## TO DO
The response should consist of the data below, copied exactly, with no pictures in it.

(Document images with source code)
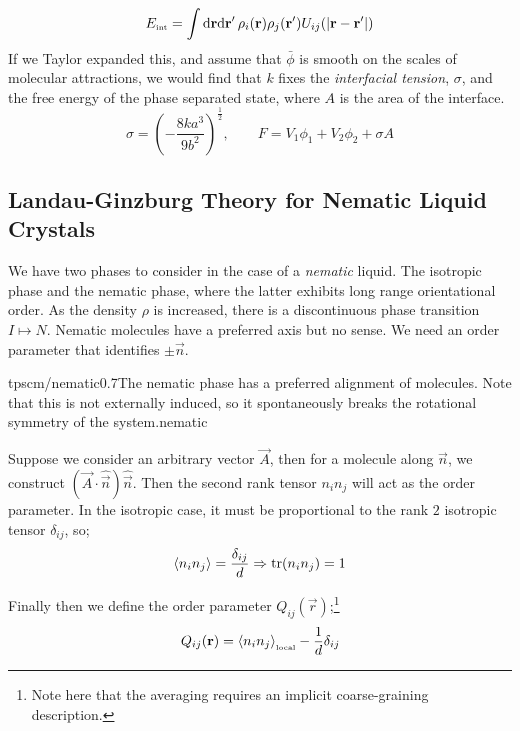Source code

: \begin{equation}
E_{\text{\tiny{int}}} = \int{\ud \vec{r} \upd{\vec{r}\pr} \rho_i(\vec r) \rho_j(\vec{r}\pr)U_{ij}(\abs{\vec{r} - \vec{r}\pr})}
\end{equation}
If we Taylor expanded this, and assume that $\bar{\phi}$ is smooth on the scales of molecular attractions, we would find that $k$ fixes the \emph{interfacial tension}, $\sigma$, and the free energy of the phase separated state, where $A$ is the area of the interface.
\begin{equation}
\sigma = \left(-\frac{8ka^3}{9b^2}\right)^{\tfrac{1}{2}}, \qquad F = V_1 \phi_1 + V_2 \phi_2 + \sigma A
\end{equation}
\subsection{Landau-Ginzburg Theory for Nematic Liquid Crystals} 
We have two phases to consider in the case of a \emph{nematic} liquid. The isotropic phase and the nematic phase, where the latter exhibits long range orientational order. As the density $\rho$ is increased, there is a discontinuous phase transition $I \mapsto N$. Nematic molecules have a preferred axis but no sense. We need an order parameter that identifies $\pm \vec n$. 
\begin{mygraphic}{tpscm/nematic}{0.7}{The nematic phase has a preferred alignment of molecules. Note that this is not externally induced, so it spontaneously breaks the rotational symmetry of the system.}{nematic}\end{mygraphic}
Suppose we consider an arbitrary vector $\vec A$, then for a molecule along $\hat{\vec{n}}$, we construct $(\vec A \cdot \hat{\vec n})\hat{\vec n}$. Then the second rank tensor $n_i n_j$ will act as the order parameter. In the isotropic case, it must be proportional to the rank $2$ isotropic tensor $\delta_{ij}$, so;
\begin{equation}
\left< n_i n_j \right> = \frac{\delta_{ij}}{d} \Rightarrow \tr(n_i n_j) = 1
\end{equation}
\begin{definitionbox}
Finally then we define the order parameter $Q_{ij}(\vec r)$;\footnote{Note here that the averaging requires an implicit coarse-graining description.}
\begin{equation}
Q_{ij}(\vec r) = \left< n_i n_j \right>_{\text{\tiny{local}}} - \frac{1}{d}\delta_{ij}
\end{equation}
\end{definitionbox}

## ANSWER FOR THIS EXERCISE
Source code

: \begin{equation}
E_{\text{\tiny{int}}} = \int{\ud \vec{r} \upd{\vec{r}\pr} \rho_i(\vec r) \rho_j(\vec{r}\pr)U_{ij}(\abs{\vec{r} - \vec{r}\pr})}
\end{equation}
If we Taylor expanded this, and assume that $\bar{\phi}$ is smooth on the scales of molecular attractions, we would find that $k$ fixes the \emph{interfacial tension}, $\sigma$, and the free energy of the phase separated state, where $A$ is the area of the interface.
\begin{equation}
\sigma = \left(-\frac{8ka^3}{9b^2}\right)^{\tfrac{1}{2}}, \qquad F = V_1 \phi_1 + V_2 \phi_2 + \sigma A
\end{equation}
\subsection{Landau-Ginzburg Theory for Nematic Liquid Crystals} 
We have two phases to consider in the case of a \emph{nematic} liquid. The isotropic phase and the nematic phase, where the latter exhibits long range orientational order. As the density $\rho$ is increased, there is a discontinuous phase transition $I \mapsto N$. Nematic molecules have a preferred axis but no sense. We need an order parameter that identifies $\pm \vec n$. 
\begin{mygraphic}{tpscm/nematic}{0.7}{The nematic phase has a preferred alignment of molecules. Note that this is not externally induced, so it spontaneously breaks the rotational symmetry of the system.}{nematic}\end{mygraphic}
Suppose we consider an arbitrary vector $\vec A$, then for a molecule along $\hat{\vec{n}}$, we construct $(\vec A \cdot \hat{\vec n})\hat{\vec n}$. Then the second rank tensor $n_i n_j$ will act as the order parameter. In the isotropic case, it must be proportional to the rank $2$ isotropic tensor $\delta_{ij}$, so;
\begin{equation}
\left< n_i n_j \right> = \frac{\delta_{ij}}{d} \Rightarrow \tr(n_i n_j) = 1
\end{equation}
\begin{definitionbox}
Finally then we define the order parameter $Q_{ij}(\vec r)$;\footnote{Note here that the averaging requires an implicit coarse-graining description.}
\begin{equation}
Q_{ij}(\vec r) = \left< n_i n_j \right>_{\text{\tiny{local}}} - \frac{1}{d}\delta_{ij}
\end{equation}
\end{definitionbox}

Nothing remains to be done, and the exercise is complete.